Ask: How do I accept someone without giving up on them?

          Recently, in a conversation with a friend who is on the path, she wondered how she could accept someone close to her who is clearly steeped in guilt and acting in ways from that guilt that is harmful to their relationships, without feeling she is giving up on any hope that this person will change and grow. During our discussion, she suggested I use this question for this article.

Specifically, she was concerned with how to go forward with this person with boundaries that protect herself when necessary but without leaving the relationship, which she feels would be abandoning the other. As she is a Spirit-centered person, she recognizes that she will at some point let go of outcomes and attachments, but also that for now she is still triggered by others’ pain. So, I suggested that she refrain from deciding about the relationship as a whole and instead take each encounter with this person as it comes, responding authentically in that moment, trusting whatever that is, and—this is the hard part—not judging it.

In fact, this suggestion is simply what comes naturally when you no longer have attachments and are not concerned with outcomes. You are simply with people in the moment and act as you are moved. And when you are done, you are done.
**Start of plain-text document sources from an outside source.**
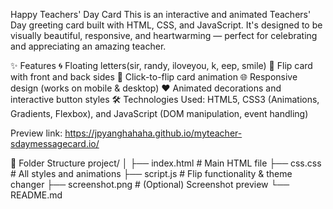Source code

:  Happy Teachers' Day Card 
This is an interactive and animated Teachers' Day greeting card built with HTML, CSS, and JavaScript. It's designed to be visually beautiful, responsive, and heartwarming — perfect for celebrating and appreciating an amazing teacher.

✨ Features 🌀 Floating letters(sir, randy, iloveyou, k, eep, smile) 💌 Flip card with front and back sides 🔁 Click-to-flip card animation 🌐 Responsive design (works on mobile & desktop) ❤️ Animated decorations and interactive button styles 🛠️ Technologies Used: HTML5, CSS3 (Animations, Gradients, Flexbox), and JavaScript (DOM manipulation, event handling)

Preview link: https://jpyanghahaha.github.io/myteacher-sdaymessagecard.io/

📂 Folder Structure project/ │ ├── index.html # Main HTML file ├── css.css # All styles and animations ├── script.js # Flip functionality & theme changer ├── screenshot.png # (Optional) Screenshot preview └── README.md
Often, spiritual students assume that if they are Spirit-centered, their words and actions will be gentle and their exchanges with others will be peaceful. But this is not the case, because when you are dealing with egos, both your own and others’, it can be loud and raucous and messy. Sometimes, the only way to break through barriers, your own and others’, is to get loud, to get in someone’s face, to say things in a way that gets their attention, and sometimes even your own. In other words, trust Spirit has you both and that what occurs is necessary, no matter how it looks.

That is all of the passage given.